Scan the listing below for the word "DoxyCompactItemize" and copy every line where it occurs.

##### Provided data

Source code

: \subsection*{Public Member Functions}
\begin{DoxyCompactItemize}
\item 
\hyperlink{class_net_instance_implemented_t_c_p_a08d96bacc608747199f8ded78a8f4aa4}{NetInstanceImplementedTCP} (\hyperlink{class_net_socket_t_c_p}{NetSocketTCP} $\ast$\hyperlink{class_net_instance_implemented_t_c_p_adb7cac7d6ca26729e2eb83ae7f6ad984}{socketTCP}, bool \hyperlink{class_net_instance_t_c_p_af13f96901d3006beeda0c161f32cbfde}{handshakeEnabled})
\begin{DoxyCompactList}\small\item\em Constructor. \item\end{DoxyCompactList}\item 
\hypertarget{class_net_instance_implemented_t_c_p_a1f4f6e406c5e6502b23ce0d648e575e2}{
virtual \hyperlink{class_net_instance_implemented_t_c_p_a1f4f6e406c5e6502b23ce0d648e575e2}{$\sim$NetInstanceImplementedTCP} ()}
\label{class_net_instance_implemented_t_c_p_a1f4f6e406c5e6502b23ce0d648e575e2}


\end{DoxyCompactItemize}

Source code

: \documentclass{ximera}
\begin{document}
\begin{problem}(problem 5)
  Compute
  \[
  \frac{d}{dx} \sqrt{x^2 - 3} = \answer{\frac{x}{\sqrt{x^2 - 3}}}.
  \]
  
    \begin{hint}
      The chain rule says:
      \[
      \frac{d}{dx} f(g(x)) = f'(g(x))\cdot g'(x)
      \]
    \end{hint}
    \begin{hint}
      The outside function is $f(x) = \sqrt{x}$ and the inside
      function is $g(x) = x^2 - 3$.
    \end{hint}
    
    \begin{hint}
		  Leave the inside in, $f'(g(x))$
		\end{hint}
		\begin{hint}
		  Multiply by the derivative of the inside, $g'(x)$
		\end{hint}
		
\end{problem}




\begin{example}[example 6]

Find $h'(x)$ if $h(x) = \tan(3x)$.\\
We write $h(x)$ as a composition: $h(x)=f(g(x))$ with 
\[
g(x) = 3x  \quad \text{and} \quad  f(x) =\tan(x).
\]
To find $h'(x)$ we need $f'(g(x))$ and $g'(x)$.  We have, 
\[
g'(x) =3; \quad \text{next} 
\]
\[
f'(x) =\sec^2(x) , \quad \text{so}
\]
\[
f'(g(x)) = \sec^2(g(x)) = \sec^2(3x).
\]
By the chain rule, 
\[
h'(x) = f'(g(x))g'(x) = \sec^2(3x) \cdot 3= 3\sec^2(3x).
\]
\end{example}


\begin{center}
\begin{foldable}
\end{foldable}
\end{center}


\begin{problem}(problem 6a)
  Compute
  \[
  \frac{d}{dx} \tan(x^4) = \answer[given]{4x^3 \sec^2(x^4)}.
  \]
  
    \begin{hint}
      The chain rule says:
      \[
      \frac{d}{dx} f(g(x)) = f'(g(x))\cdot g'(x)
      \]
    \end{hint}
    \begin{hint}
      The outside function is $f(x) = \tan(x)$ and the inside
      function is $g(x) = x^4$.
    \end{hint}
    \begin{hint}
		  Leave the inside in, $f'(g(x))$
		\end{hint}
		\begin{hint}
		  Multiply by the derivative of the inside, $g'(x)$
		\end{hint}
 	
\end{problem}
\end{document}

##########

Answer section
\begin{DoxyCompactItemize}
\end{DoxyCompactItemize}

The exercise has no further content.